Kitware is pleased to announce a new Phase I SBIR award from the U.S. Air Force Research Laboratory to further the state-of-the-art in anatomical model repositioning by funding the extension of Kitware’s Bender toolkit. The project aims to reduce the time required for anatomical model pose manipulation and for simulating anthropomorphic changes, such as an increase in body-mass index (BMI).
Kitware’s researchers will take a multi-step approach to enhancing Bender. They will begin by extending the toolkit to make use of freely available libraries of pose and motion data. Next, the user interface will be broadened to support the specification of changes in regional fat or muscle volumes so that the BMI of the model can be changed. Ultimately, real-time, GPU-based surgical simulation methods will be integrated to speed the computation of realistic anatomic dynamics.
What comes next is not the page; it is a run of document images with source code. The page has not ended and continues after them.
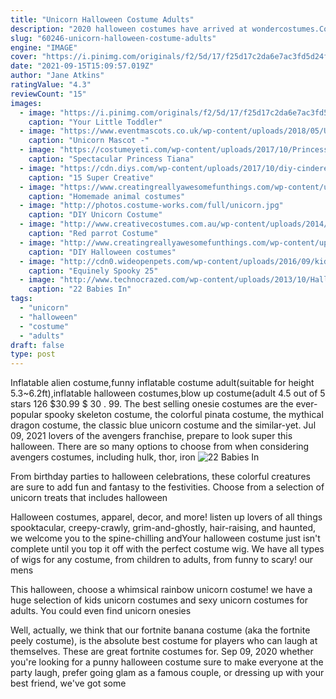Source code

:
 ```yaml
---
title: "Unicorn Halloween Costume Adults"
description: "2020 halloween costumes have arrived at wondercostumes.Com! we're your year round u.S. Based costume store, featuring one of the most varied selections of costumes and halloween products"
slug: "60246-unicorn-halloween-costume-adults"
engine: "IMAGE"
cover: "https://i.pinimg.com/originals/f2/5d/17/f25d17c2da6e7ac3fd5d24fec19854cf.jpg"
date: "2021-09-15T15:09:57.019Z"
author: "Jane Atkins"
ratingValue: "4.3"
reviewCount: "15"
images:
  - image: "https://i.pinimg.com/originals/f2/5d/17/f25d17c2da6e7ac3fd5d24fec19854cf.jpg"
    caption: "Your Little Toddler"
  - image: "https://www.eventmascots.co.uk/wp-content/uploads/2018/05/Unicorn-Mascot-.jpg"
    caption: "Unicorn Mascot -"
  - image: "https://costumeyeti.com/wp-content/uploads/2017/10/Princess-Tiana-Costume.jpg"
    caption: "Spectacular Princess Tiana"
  - image: "https://cdn.diys.com/wp-content/uploads/2017/10/diy-cinderella-costume.jpg"
    caption: "15 Super Creative"
  - image: "https://www.creatingreallyawesomefunthings.com/wp-content/uploads/2014/10/13655_963237232723_2212382_52729587_3453114_n.jpg"
    caption: "Homemade animal costumes"
  - image: "http://photos.costume-works.com/full/unicorn.jpg"
    caption: "DIY Unicorn Costume"
  - image: "http://www.creativecostumes.com.au/wp-content/uploads/2014/02/Parrot-red-costume.jpg"
    caption: "Red parrot Costume"
  - image: "http://www.creatingreallyawesomefunthings.com/wp-content/uploads/2013/10/Easy-Pippi-Longstocking-Homemade-Halloween-Costume-621x1024.jpg"
    caption: "DIY Halloween costumes"
  - image: "http://cdn0.wideopenpets.com/wp-content/uploads/2016/09/kid-safe.jpg"
    caption: "Equinely Spooky 25"
  - image: "http://www.technocrazed.com/wp-content/uploads/2013/10/Halloween-baby-costumes-9.jpg"
    caption: "22 Babies In"
tags:
  - "unicorn"
  - "halloween"
  - "costume"
  - "adults"
draft: false
type: post
---
```


Inflatable alien costume,funny inflatable costume adult(suitable for height 5.3~6.2ft),inflatable halloween costumes,blow up costume(adult 4.5 out of 5 stars 126 $30.99 $ 30 . 99. The best selling onesie costumes are the ever-popular spooky skeleton costume, the colorful pinata costume, the mythical dragon costume, the classic blue unicorn costume and the similar-yet. Jul 09, 2021 lovers of the avengers franchise, prepare to look super this halloween. There are so many options to choose from when considering avengers costumes, including hulk, thor, iron
![22 Babies In](http://www.technocrazed.com/wp-content/uploads/2013/10/Halloween-baby-costumes-9.jpg "22 Babies In")

From birthday parties to halloween celebrations, these colorful creatures are sure to add fun and fantasy to the festivities. Choose from a selection of unicorn treats that includes halloween
<!--inArticleAds-->

<!--galleryOne-->

Halloween costumes, apparel, decor, and more! listen up lovers of all things spooktacular, creepy-crawly, grim-and-ghostly, hair-raising, and haunted, we welcome you to the spine-chilling andYour halloween costume just isn't complete until you top it off with the perfect costume wig. We have all types of wigs for any costume, from children to adults, from funny to scary! our mens
<!--inArticleAds-->

<!--galleryTwo-->

This halloween, choose a whimsical rainbow unicorn costume! we have a huge selection of kids unicorn costumes and sexy unicorn costumes for adults. You could even find unicorn onesies
<!--galleryThree-->

Well, actually, we think that our fortnite banana costume (aka the fortnite peely costume), is the absolute best costume for players who can laugh at themselves. These are great fortnite costumes for. Sep 09, 2020 whether you're looking for a punny halloween costume sure to make everyone at the party laugh, prefer going glam as a famous couple, or dressing up with your best friend, we've got some
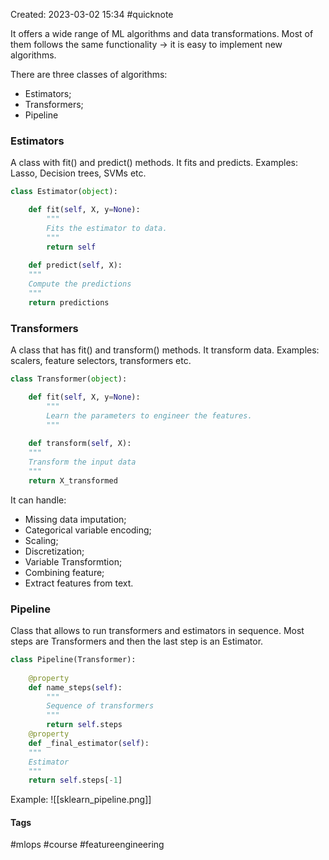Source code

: Created: 2023-03-02 15:34
#quicknote

It offers a wide range of ML algorithms and data transformations. Most of them follows the same functionality -> it is easy to implement new algorithms.

There are three classes of algorithms:
- Estimators;
- Transformers;
- Pipeline

### Estimators 
A class with fit() and predict() methods. It fits and predicts. Examples: Lasso, Decision trees, SVMs etc.
```python
class Estimator(object):

	def fit(self, X, y=None):
		"""
		Fits the estimator to data.
		"""
		return self
	
	def predict(self, X):
	"""
	Compute the predictions
	"""
	return predictions
```

### Transformers
A class that has fit() and transform() methods. It transform data. Examples: scalers, feature selectors, transformers etc.
```python
class Transformer(object):

	def fit(self, X, y=None):
		"""
		Learn the parameters to engineer the features.
		"""
	
	def transform(self, X):
	"""
	Transform the input data
	"""
	return X_transformed
```

It can handle:
- Missing data imputation;
- Categorical variable encoding;
- Scaling;
- Discretization;
- Variable Transformtion;
- Combining feature;
- Extract features from text.

### Pipeline
Class that allows to run transformers and estimators in sequence. Most steps are Transformers and then the last step is an Estimator.
```python
class Pipeline(Transformer):
	
	@property
	def name_steps(self):
		"""
		Sequence of transformers
		"""
		return self.steps
	@property
	def _final_estimator(self):
	"""
	Estimator
	"""
	return self.steps[-1]
```

Example:
![[sklearn_pipeline.png]]


#### Tags
#mlops #course #featureengineering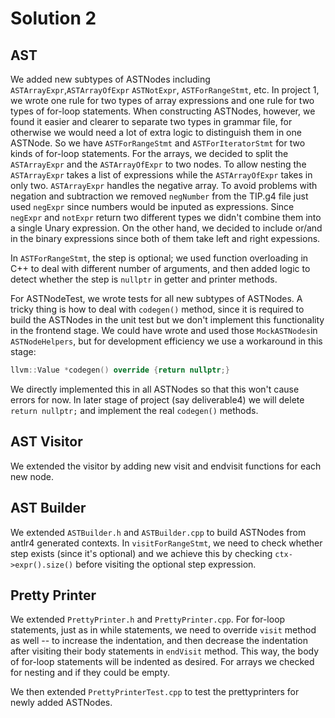 # Solution 2

## AST
We added new subtypes of ASTNodes including `ASTArrayExpr`,`ASTArrayOfExpr` `ASTNotExpr`, `ASTForRangeStmt`, etc.
In project 1, we wrote one rule for two types of array expressions and one rule for two types of for-loop statements.
When constructing ASTNodes, however, we found it easier and clearer to separate two types in grammar file, for otherwise we would need a lot of extra logic to distinguish them in one ASTNode.
So we have `ASTForRangeStmt` and `ASTForIteratorStmt` for two kinds of for-loop statements.
For the arrays, we decided to split the `ASTArrayExpr` and the `ASTArrayOfExpr` to two nodes. To allow nesting the `ASTArrayExpr` takes a list of expressions while the `ASTArrayOfExpr` takes in only two. `ASTArrayExpr` handles the negative array.
To avoid problems with negation and subtraction we removed `negNumber` from the TIP.g4 file just used `negExpr` since numbers would be inputed as expressions. Since `negExpr` and `notExpr` return two different types we didn't combine them into a single Unary expression. On the other hand, we decided to include or/and in the binary expressions since both of them take left and right expessions.

In `ASTForRangeStmt`, the step is optional; we used function overloading in C++ to deal with different number of arguments, and then added logic to detect whether the step is `nullptr` in getter and printer methods.

For ASTNodeTest, we wrote tests for all new subtypes of ASTNodes.
A tricky thing is how to deal with `codegen()` method, since it is required to build the ASTNodes in the unit test but we don't implement this functionality in the frontend stage.
We could have wrote and used those `MockASTNodes`in `ASTNodeHelpers`, but for development efficiency we use a workaround in this stage:
```c++
llvm::Value *codegen() override {return nullptr;}
```
We directly implemented this in all ASTNodes so that this won't cause errors for now.
In later stage of project (say deliverable4) we will delete `return nullptr;` and implement the real `codegen()` methods.

## AST Visitor
We extended the visitor by adding new visit and endvisit functions for each new node.
## AST Builder
We extended `ASTBuilder.h` and `ASTBuilder.cpp` to build ASTNodes from antlr4 generated contexts.
In `visitForRangeStmt`, we need to check whether step exists (since it's optional) and we achieve this by checking `ctx->expr().size()` before visiting the optional step expression.

## Pretty Printer
We extended `PrettyPrinter.h` and `PrettyPrinter.cpp`.
For for-loop statements, just as in while statements, we need to override `visit` method as well -- to increase the indentation, and then decrease the indentation after visiting their body statements in `endVisit` method.
This way, the body of for-loop statements will be indented as desired. For arrays we checked for nesting and if they could be empty.

We then extended `PrettyPrinterTest.cpp` to test the prettyprinters for newly added ASTNodes.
In this Phase I effort, the research team will replace the dual-quaternion skinning capabilities already implemented in Bender with Kitware’s multi-grid solver in order to improve speed and reduce memory requirements while also providing more accurate motion models. Their work will build upon the linear and non-linear finite element modeling (FEM) solvers in the “Simulation Open Framework Architecture” (SOFA) toolkit for surgical simulation.
The primary result of this Phase I exploration and the planned Phase II development effort will be an intuitive program for performing voxelized anatomical model rigging, manipulation, and resampling.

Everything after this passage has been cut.